WORK INSTRUCTIONS -> Would you filter the listing below so that only lines with the word "digits" remain?

RECORDS FOR THE TASK ->
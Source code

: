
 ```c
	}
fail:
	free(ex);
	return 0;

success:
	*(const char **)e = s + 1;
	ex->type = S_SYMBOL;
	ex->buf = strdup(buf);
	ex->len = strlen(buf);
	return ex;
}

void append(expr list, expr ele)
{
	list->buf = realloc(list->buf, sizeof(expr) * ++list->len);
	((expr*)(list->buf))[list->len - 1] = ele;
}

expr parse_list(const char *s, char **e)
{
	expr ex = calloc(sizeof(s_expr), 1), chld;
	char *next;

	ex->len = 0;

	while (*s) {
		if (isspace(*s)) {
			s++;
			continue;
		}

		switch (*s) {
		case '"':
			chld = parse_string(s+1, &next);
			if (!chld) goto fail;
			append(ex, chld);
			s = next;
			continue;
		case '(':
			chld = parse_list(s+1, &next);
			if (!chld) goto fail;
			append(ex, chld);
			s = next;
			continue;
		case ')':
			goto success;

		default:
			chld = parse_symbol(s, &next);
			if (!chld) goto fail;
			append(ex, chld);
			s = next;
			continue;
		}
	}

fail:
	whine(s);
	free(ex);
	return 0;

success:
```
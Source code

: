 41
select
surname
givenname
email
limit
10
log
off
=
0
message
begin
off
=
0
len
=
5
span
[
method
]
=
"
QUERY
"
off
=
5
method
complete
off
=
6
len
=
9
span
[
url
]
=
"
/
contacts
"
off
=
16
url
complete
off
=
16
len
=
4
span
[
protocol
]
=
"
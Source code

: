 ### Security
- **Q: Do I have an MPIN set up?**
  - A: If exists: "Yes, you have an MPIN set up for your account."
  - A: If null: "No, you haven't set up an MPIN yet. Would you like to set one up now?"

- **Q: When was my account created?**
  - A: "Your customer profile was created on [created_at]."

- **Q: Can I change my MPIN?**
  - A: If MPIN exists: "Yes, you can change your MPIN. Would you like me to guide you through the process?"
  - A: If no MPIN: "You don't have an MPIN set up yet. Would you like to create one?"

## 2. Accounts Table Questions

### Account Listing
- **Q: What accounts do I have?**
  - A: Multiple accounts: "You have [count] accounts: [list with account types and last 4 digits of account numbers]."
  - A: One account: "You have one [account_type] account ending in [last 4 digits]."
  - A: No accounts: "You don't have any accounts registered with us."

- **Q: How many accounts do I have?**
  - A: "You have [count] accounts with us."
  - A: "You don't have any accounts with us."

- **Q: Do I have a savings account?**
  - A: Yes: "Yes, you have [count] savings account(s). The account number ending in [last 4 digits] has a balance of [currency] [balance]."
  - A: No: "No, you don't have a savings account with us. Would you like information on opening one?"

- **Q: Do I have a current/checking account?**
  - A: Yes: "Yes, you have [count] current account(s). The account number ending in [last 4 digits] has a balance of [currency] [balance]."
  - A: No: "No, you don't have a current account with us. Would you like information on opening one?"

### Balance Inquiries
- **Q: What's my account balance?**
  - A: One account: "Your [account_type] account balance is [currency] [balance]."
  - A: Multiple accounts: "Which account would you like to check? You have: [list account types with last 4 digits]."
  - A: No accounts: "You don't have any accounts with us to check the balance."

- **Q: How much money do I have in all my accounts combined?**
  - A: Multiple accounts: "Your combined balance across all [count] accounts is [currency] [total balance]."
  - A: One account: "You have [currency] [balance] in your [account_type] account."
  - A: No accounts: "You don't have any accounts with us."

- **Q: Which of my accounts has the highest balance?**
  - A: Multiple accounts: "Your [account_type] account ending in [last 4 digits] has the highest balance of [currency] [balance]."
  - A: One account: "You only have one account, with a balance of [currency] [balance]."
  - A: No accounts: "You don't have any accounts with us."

ANSWER SPACE ->
  - A: Multiple accounts: "You have [count] accounts: [list with account types and last 4 digits of account numbers]."
  - A: One account: "You have one [account_type] account ending in [last 4 digits]."
  - A: Yes: "Yes, you have [count] savings account(s). The account number ending in [last 4 digits] has a balance of [currency] [balance]."
  - A: Yes: "Yes, you have [count] current account(s). The account number ending in [last 4 digits] has a balance of [currency] [balance]."
  - A: Multiple accounts: "Which account would you like to check? You have: [list account types with last 4 digits]."
  - A: Multiple accounts: "Your [account_type] account ending in [last 4 digits] has the highest balance of [currency] [balance]."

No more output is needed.